Please return every line of the records below that holds the word "caption".
Content starts
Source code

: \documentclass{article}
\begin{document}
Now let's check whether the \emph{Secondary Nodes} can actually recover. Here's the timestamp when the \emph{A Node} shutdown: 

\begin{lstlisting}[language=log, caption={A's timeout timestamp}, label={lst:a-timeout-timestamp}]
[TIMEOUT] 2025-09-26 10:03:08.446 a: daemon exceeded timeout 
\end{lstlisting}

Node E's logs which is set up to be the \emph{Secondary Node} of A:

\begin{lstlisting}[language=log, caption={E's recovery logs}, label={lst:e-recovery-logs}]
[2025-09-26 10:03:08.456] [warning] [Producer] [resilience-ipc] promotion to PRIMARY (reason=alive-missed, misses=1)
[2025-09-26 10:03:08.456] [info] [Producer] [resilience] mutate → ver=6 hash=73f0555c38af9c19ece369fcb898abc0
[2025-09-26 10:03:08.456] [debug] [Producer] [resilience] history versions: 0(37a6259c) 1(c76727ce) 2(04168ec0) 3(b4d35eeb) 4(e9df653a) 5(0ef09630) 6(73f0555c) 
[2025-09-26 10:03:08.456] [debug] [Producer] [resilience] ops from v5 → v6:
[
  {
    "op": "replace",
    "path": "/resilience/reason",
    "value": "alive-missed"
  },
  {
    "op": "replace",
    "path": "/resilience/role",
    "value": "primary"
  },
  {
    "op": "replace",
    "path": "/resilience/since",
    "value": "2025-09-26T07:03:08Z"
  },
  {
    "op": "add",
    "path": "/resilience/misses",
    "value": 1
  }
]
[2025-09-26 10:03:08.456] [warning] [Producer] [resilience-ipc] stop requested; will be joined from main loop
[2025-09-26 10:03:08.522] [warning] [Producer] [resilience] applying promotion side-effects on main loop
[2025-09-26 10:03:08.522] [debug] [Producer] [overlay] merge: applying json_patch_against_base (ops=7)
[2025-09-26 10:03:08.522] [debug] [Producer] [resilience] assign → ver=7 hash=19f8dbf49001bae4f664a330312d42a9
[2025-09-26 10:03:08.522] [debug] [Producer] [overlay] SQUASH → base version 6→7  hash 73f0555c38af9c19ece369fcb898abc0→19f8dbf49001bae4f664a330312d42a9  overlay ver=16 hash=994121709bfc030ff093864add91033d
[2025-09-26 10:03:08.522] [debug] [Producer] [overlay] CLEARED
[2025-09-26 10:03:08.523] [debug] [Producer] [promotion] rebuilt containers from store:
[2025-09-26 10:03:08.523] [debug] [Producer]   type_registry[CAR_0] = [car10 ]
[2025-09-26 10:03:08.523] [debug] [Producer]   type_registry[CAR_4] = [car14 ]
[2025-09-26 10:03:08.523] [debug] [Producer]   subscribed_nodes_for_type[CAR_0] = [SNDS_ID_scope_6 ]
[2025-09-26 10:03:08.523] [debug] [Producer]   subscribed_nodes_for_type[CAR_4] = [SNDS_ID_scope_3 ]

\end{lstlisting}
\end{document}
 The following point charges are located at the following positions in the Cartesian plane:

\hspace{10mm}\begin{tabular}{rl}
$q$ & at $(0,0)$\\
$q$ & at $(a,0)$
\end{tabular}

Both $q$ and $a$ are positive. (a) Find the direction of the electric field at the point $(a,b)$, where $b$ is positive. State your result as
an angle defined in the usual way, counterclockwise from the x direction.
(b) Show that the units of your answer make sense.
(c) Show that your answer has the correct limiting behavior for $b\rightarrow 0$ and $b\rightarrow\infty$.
Content ends
__Your solution__:
\begin{lstlisting}[language=log, caption={A's timeout timestamp}, label={lst:a-timeout-timestamp}]
\begin{lstlisting}[language=log, caption={E's recovery logs}, label={lst:e-recovery-logs}]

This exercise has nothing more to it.